I have lived to early old and am now entering medium old with no guarantee of when my life is over. Some people have said that death preoccupies me. I have examined this thought and, while I don’t disagree, it isn’t to be morbid. I look at death like I do mosquitoes and black flies. Why?
About two years ago, with good health in mind, my doctor told me to walk more.
“A couple of times a week?” I asked.
“No,” he said, “every day.”
“I have a bad knee!” I said in mostly mock protest. He smiled and said nothing.
I am not a perfectionist. I consider walking five or more days a week a success, even four is good. I mostly walk graveyards. They are quiet and safe from traffic. I was walking by a grave this week when my friend emailed me back.
He wrote to say that he and his wife are doing fine, but then he added, “Did I tell you Larry died?”

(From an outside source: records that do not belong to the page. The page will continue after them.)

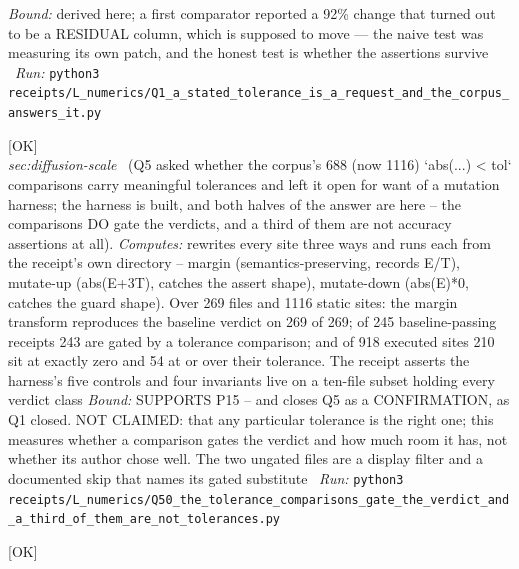 \begin{description}
 \emph{Bound:} derived here; a first comparator reported a 92\% change that turned out to be a RESIDUAL column, which is supposed to move --- the naive test was measuring its own patch, and the honest test is whether the assertions survive
\ \emph{Run:} \texttt{python3 receipts/L\_numerics/Q1\_a\_stated\_tolerance\_is\_a\_request\_and\_the\_corpus\_answers\_it.py}
\item[\label{rcpt:Q50_the_tolerance_comparisons_gate_the_verdict_and_a_third_of_them_are_not_tolerances}\textbf{}\quad\texttt{Q50\_the\_tolerance\_comparisons\_gate\_the\_verdict\_and\_a\_third\_of\_them\_are\_not\_tolerances}]\hfill\textsf{[OK]}\\
\textit{sec:diffusion-scale} \ (Q5 asked whether the corpus's 688 (now 1116) `abs(...) < tol` comparisons carry meaningful tolerances and left it open for want of a mutation harness; the harness is built, and both halves of the answer are here -- the comparisons DO gate the verdicts, and a third of them are not accuracy assertions at all). 
\emph{Computes:} rewrites every site three ways and runs each from the receipt's own directory -- margin (semantics-preserving, records E/T), mutate-up (abs(E+3T), catches the assert shape), mutate-down (abs(E)*0, catches the guard shape). Over 269 files and 1116 static sites: the margin transform reproduces the baseline verdict on 269 of 269; of 245 baseline-passing receipts 243 are gated by a tolerance comparison; and of 918 executed sites 210 sit at exactly zero and 54 at or over their tolerance. The receipt asserts the harness's five controls and four invariants live on a ten-file subset holding every verdict class
 \emph{Bound:} SUPPORTS P15 -- and closes Q5 as a CONFIRMATION, as Q1 closed. NOT CLAIMED: that any particular tolerance is the right one; this measures whether a comparison gates the verdict and how much room it has, not whether its author chose well. The two ungated files are a display filter and a documented skip that names its gated substitute
\ \emph{Run:} \texttt{python3 receipts/L\_numerics/Q50\_the\_tolerance\_comparisons\_gate\_the\_verdict\_and\_a\_third\_of\_them\_are\_not\_tolerances.py}
\item[\rcptlabel{P15_the_progenitor_vacuum_is_negligible_too}{P15R88}\textbf{P15R88}\quad\texttt{P15\_the\_progenitor\_vacuum\_is\_negligible\_too}]\hfill\textsf{[OK]}\\

\end{description}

Larry was a close friend of his and an acquaintance of mine. Larry had been a big man, a man’s man, a man who had found his life partner early. He was loyal, dependable, likable and kind. In other words, I thought him immortal.
Processing his death I thought of death preoccupied. Like angst, I am discovering that acknowledging death can be divine. Recognizing death makes the trees greener, the rain wetter, the dog more important, my partner more beautiful.
On this Memorial Day I have very few aches and pains. I want to say to God, let’s stop the aging process right now. In a December 9, 1938, issue of The Economist, a columnist wrote,“May I remind you that death is frequent among everybody and is especially common in older people.”
I want the world as I know it to go on and on. Wait, let me get my iPhone and click off pictures of the world around me. “Here God, look! Keep it this way and let there be no more deaths or injury, starving or global warming, terrorists, shooters or war.”
For me this hasn’t worked yet. I had to find a different way out. I did, I accepted death.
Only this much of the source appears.